*RECORDS FOR THE TASK*.

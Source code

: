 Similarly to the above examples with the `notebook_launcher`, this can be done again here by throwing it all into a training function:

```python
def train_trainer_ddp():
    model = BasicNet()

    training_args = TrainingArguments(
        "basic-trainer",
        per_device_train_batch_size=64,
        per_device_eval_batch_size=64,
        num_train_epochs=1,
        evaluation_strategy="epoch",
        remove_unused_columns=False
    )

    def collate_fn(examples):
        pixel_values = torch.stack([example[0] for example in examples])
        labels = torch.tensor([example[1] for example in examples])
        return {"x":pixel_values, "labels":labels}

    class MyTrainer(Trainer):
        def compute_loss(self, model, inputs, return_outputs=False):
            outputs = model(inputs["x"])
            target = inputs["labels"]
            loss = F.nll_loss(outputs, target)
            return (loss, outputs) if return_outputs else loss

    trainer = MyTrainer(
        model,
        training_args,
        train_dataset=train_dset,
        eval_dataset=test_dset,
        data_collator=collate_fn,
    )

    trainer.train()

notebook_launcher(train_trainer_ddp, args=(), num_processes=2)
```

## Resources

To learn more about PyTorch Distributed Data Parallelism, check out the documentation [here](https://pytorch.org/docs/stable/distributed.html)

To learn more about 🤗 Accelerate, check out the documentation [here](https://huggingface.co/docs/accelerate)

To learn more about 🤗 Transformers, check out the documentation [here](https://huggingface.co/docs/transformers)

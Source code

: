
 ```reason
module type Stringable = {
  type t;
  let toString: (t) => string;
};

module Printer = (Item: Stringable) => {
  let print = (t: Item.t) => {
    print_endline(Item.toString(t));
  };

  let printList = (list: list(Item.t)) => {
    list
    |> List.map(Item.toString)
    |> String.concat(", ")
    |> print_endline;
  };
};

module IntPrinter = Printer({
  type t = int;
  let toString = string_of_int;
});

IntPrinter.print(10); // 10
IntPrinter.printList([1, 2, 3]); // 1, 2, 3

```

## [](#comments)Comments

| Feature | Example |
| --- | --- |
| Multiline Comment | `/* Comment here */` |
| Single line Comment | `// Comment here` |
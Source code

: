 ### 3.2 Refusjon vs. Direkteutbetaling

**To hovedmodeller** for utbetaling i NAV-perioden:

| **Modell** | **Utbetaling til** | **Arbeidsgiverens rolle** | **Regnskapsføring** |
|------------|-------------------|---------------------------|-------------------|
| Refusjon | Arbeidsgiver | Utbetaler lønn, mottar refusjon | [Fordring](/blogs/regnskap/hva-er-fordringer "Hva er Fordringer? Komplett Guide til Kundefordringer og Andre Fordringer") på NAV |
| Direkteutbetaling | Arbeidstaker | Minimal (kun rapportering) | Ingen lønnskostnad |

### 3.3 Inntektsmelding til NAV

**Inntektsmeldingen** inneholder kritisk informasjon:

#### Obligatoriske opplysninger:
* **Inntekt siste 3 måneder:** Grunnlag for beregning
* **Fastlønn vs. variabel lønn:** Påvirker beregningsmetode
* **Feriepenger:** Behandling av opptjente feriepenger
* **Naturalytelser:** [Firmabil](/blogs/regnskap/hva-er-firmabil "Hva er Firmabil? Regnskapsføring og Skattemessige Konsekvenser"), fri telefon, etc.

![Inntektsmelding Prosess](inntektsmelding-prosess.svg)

*WHAT TO DO*. Wherever the word "toString" turns up in a line of the entries above, copy that line.

*RESULT*.
  let toString: (t) => string;
    print_endline(Item.toString(t));
    |> List.map(Item.toString)
  let toString = string_of_int;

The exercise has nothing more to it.